Safeguarding
AKN partners and team members share insights – based on experience – about how safeguarding can be enhanced in international development. A report and series of case studies offer multiple perspectives.

Power, dignity and voice
Enhancing safeguarding in efforts to address modern slavery
by Linnea Renton and Leona Vaughn
Summary
Selected Findings
This report, written by the Safeguarding Research Fellows Linnea Renton and Leona Vaughn, focuses on the Antislavery Knowledge Network project Enhancing Safeguarding in Efforts to Address Modern Slavery through the UN’s Sustainable Development Goals.
This work explored and assessed local safeguarding practice and methods in existing AKN projects. Through a range of creative approaches, AKN staff and partners have critiqued and expanded concepts of power, dignity and voice that are central to understandings of safeguarding within the context of research in the antislavery and anti-trafficking field.
Our aim is to gain insights into safeguarding in anti-slavery work in Sub-Saharan Africa: that can be utilised to create a safe and trusted environment for researchers, participants and communities; that can enable research organisations to reflect on how their work has direct impacts in society; and that can improve understanding and communication of policy for safeguarding.
Selected Findings
- Ensure that risk, harm and vulnerability are locally defined and the responses are locally led, owned and sustained.
- Global North researchers and institutions have to be ready and willing to give up some of their power to enable effective safeguarding in work with Global South partners.
- Sound safeguarding policy and practice pivots round four fundamental principles: rights of survivors/victims and whistle-blowers; equity and fairness; transparency; accountability and good governance.

Safeguarding Complexities
Case Study: Willis Okumu
Complexities of Safeguarding provides insight based on research into experiences of human trafficking in Western Kenya.
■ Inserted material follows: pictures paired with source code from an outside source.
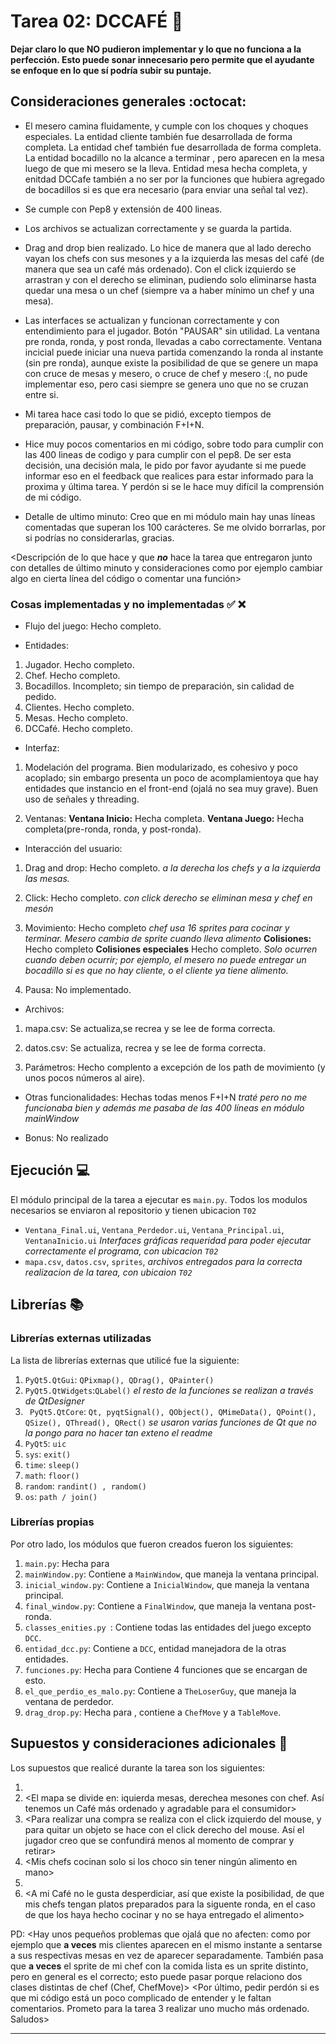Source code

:# Tarea 02: DCCAFÉ :school_satchel:


**Dejar claro lo que NO pudieron implementar y lo que no funciona a la perfección. Esto puede sonar innecesario pero permite que el ayudante se enfoque en lo que sí podría subir su puntaje.**

## Consideraciones generales :octocat:

* El mesero camina fluidamente, y cumple con los choques y choques especiales. La entidad cliente también fue desarrollada de forma completa. La entidad chef también fue desarrollada de forma completa. La entidad bocadillo no la alcance a terminar , pero aparecen en la mesa luego de que mi mesero se la lleva. Entidad mesa hecha completa, y enitdad DCCafe también a no ser por la funciones que hubiera agregado de bocadillos si es que era necesario (para enviar una señal tal vez).

* Se cumple con Pep8 y extensión de 400 lineas.

* Los archivos se actualizan correctamente y se guarda la partida.

* Drag and drop bien realizado. Lo hice de manera que al lado derecho vayan los chefs con sus mesones y a la izquierda las mesas del café (de manera que sea un café más ordenado). Con el click izquierdo se arrastran y con el derecho se eliminan, pudiendo solo eliminarse hasta quedar una mesa o un chef (siempre va a haber mínimo un chef y una mesa).

* Las interfaces se actualizan y funcionan correctamente y con entendimiento para el jugador. Botón "PAUSAR" sin utilidad. La ventana pre ronda, ronda, y post ronda, llevadas a cabo correctamente. Ventana incicial puede iniciar una nueva partida comenzando la ronda al instante (sin pre ronda), aunque existe la posibilidad de que se genere un mapa con cruce de mesas y mesero, o cruce de chef y mesero :(, no pude implementar eso, pero casi siempre se genera uno que no se cruzan entre si.

* Mi tarea hace casi todo lo que se pidió, excepto tiempos de preparación, pausar, y combinación F+I+N.

* Hice muy pocos comentarios en mi código, sobre todo para cumplir con las 400 lineas de codigo y para cumplir con el pep8. De ser esta decisión, una decisión mala, le pido por favor ayudante si me puede informar eso en el feedback que realices para estar informado para la proxima y última tarea. Y perdón si se le hace muy difícil la comprensión de mi código.

* Detalle de ultimo minuto: Creo que en mi módulo main hay unas líneas comentadas que superan los 100 carácteres. Se me olvido borrarlas, por si podrías no considerarlas, gracias.

<Descripción de lo que hace y que **_no_** hace la tarea que entregaron junto
con detalles de último minuto y consideraciones como por ejemplo cambiar algo
en cierta línea del código o comentar una función>

### Cosas implementadas y no implementadas :white_check_mark: :x:

* Flujo del juego: Hecho completo.

* Entidades:
1. Jugador. Hecho completo.
2. Chef. Hecho completo.
3. Bocadillos. Incompleto; sin tiempo de preparación, sin calidad de pedido.
4. Clientes. Hecho completo.
5. Mesas. Hecho completo.
6. DCCafé. Hecho completo.

* Interfaz:
1. Modelación del programa. Bien modularizado, es cohesivo y poco acoplado; sin embargo presenta un poco de acomplamientoya que hay entidades que instancio en el front-end (ojalá no sea muy grave). Buen uso de señales y threading.

2. Ventanas:
**Ventana Inicio:** Hecha completa.
**Ventana Juego:** Hecha completa(pre-ronda, ronda, y post-ronda).

* Interacción del usuario:
1. Drag and drop: Hecho completo. *a la derecha los chefs y a la izquierda las mesas.*

2. Click: Hecho completo. *con click derecho se eliminan mesa y chef en mesón*

3. Movimiento: Hecho completo *chef usa 16 sprites para cocinar y terminar. Mesero cambia de sprite cuando lleva alimento*
**Colisiones:** Hecho completo
**Colisiones especiales** Hecho completo. *Solo ocurren cuando deben ocurrir; por ejemplo, el mesero no puede entregar un bocadillo si es que no hay cliente, o el cliente ya tiene alimento.*

4. Pausa: No implementado.

* Archivos:
1. mapa.csv: Se actualiza,se recrea y se lee de forma correcta.

2. datos.csv: Se actualiza, recrea y se lee de forma correcta.

3. Parámetros: Hecho complento a excepción de los path de movimiento (y unos pocos números al aire).

* Otras funcionalidades: Hechas todas menos F+I+N *traté pero no me funcionaba bien y además me pasaba de las 400 líneas en módulo mainWindow*

* Bonus: No realizado

## Ejecución :computer:
El módulo principal de la tarea a ejecutar es  ```main.py```. Todos los modulos necesarios se enviaron al repositorio y tienen ubicacion ```T02```
* ```Ventana_Final.ui```, ```Ventana_Perdedor.ui```, ```Ventana_Principal.ui```, ```VentanaInicio.ui``` *Interfaces gráficas requeridad para poder ejecutar correctamente el programa, con ubicacion ```T02```*
* ```mapa.csv```, ```datos.csv```, ```sprites```, *archivos entregados para la correcta realizacion de la tarea, con ubicaion ```T02```*

## Librerías :books:
### Librerías externas utilizadas
La lista de librerías externas que utilicé fue la siguiente:

1. ```PyQt5.QtGui```: ```QPixmap(), QDrag(), QPainter()```
2. ```PyQt5.QtWidgets```:```QLabel()``` *el resto de la funciones se realizan a través de QtDesigner*
3.  ``` PyQt5.QtCore```: ```Qt, pyqtSignal(), QObject(), QMimeData(), QPoint(), QSize(), QThread(), QRect()``` *se usaron varias funciones de Qt que no la pongo para no hacer tan exteno el readme*
4.  ```PyQt5```:  ```uic```
5.  ```sys```: ```exit()```
6.  ```time```: ```sleep()```
7. ```math```: ```floor()```
8. ```random```: ```randint() , random()```
9. ```os```: ```path / join()```


### Librerías propias
Por otro lado, los módulos que fueron creados fueron los siguientes:

1. ```main.py```: Hecha para <correr el juego.>
2. ```mainWindow.py```: Contiene a ```MainWindow```, que maneja la ventana principal.
3. ```inicial_window.py```: Contiene a ```InicialWindow```, que maneja la ventana principal.
4. ```final_window.py```: Contiene a ```FinalWindow```, que maneja la ventana post-ronda.
5. ```classes_enities.py ```: Contiene todas las entidades del juego excepto ```DCC```.
6. ```entidad_dcc.py```: Contiene a ```DCC```, entidad manejadora de la otras entidades.
7. ```funciones.py```: Hecha para <actualizar y leer los mapas.> Contiene 4 funciones que se encargan de esto.
8. ```el_que_perdio_es_malo.py```: Contiene a ```TheLoserGuy```, que maneja la ventana de perdedor.
9. ```drag_drop.py```: Hecha para <llevar a cabo el drag an drop>, contiene a ```ChefMove``` y a ```TableMove```.

## Supuestos y consideraciones adicionales :thinking: 
Los supuestos que realicé durante la tarea son los siguientes:

1. <El dinero en la interfaz aumenta al instante luego de que el cliente haya recibido su bocadillo y se haya retirado. Esto debido a que mis clientes son respetuosos y siempre pagan su alimento> 
2. <El mapa se divide en: iquierda mesas, derechea mesones con chef. Así tenemos un Café más ordenado y agradable para el consumidor>
3. <Para realizar una compra se realiza con el click izquierdo del mouse, y para quitar un objeto se hace con el click derecho del mouse. Así el jugador creo que se confundirá menos al momento de comprar y retirar>
4. <Mis chefs cocinan solo si los choco sin tener ningún alimento en mano>
5. <Solo puedo entregar bocadillo si es que mi cliente no ha recibido alguno>
6. <A mi Café no le gusta desperdiciar, así que existe la posibilidad, de que mis chefs tengan platos preparados para la siguente ronda, en el caso de que los haya hecho cocinar y no se haya entregado el alimento>


PD: <Hay unos pequeños problemas que ojalá que no afecten: como por ejemplo que **a veces** mis clientes aparecen en el mismo instante a sentarse a sus respectivas mesas en vez de aparecer separadamente. También pasa que **a veces** el sprite de mi chef con la comida lista es un sprite distinto, pero en general es el correcto; esto puede pasar porque relaciono dos clases distintas de chef (Chef, ChefMove)>
<Por último, pedir perdón si es que mi código está un poco complicado de entender y le faltan comentarios. Prometo para la tarea 3 realizar uno mucho más ordenado. Saludos>


-------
Issues explored include: the roles that lack of awareness about human trafficking and related laws play in the vulnerability of victims, abuse of the trafficked by security officers at international borders, the role of kin-networks in local-level trafficking.

Exploring Safeguarding
Case Study: Nii Kwartelai Quartey
Exploring Safeguarding in James Town Accra provides reflections on issues including: the ways in which arts-based approaches help in the democratization and demystification of research among vulnerable participants, and the importance of ‘locals’ or ‘insiders’ in facilitating culturally-sensitive safeguarding for participants.

Safeguarding Child Soldiers
Case Study: Geoffrey Omony & Jassi Sandhar
Safeguarding Former Child Soldiers in Northern Uganda offers insights based on focus group discussions with 33 former child soldiers and other community stakeholders. Issues addressed include: benefits for research participants, data protection and confidentiality, doing no harm, and the extractive nature of research.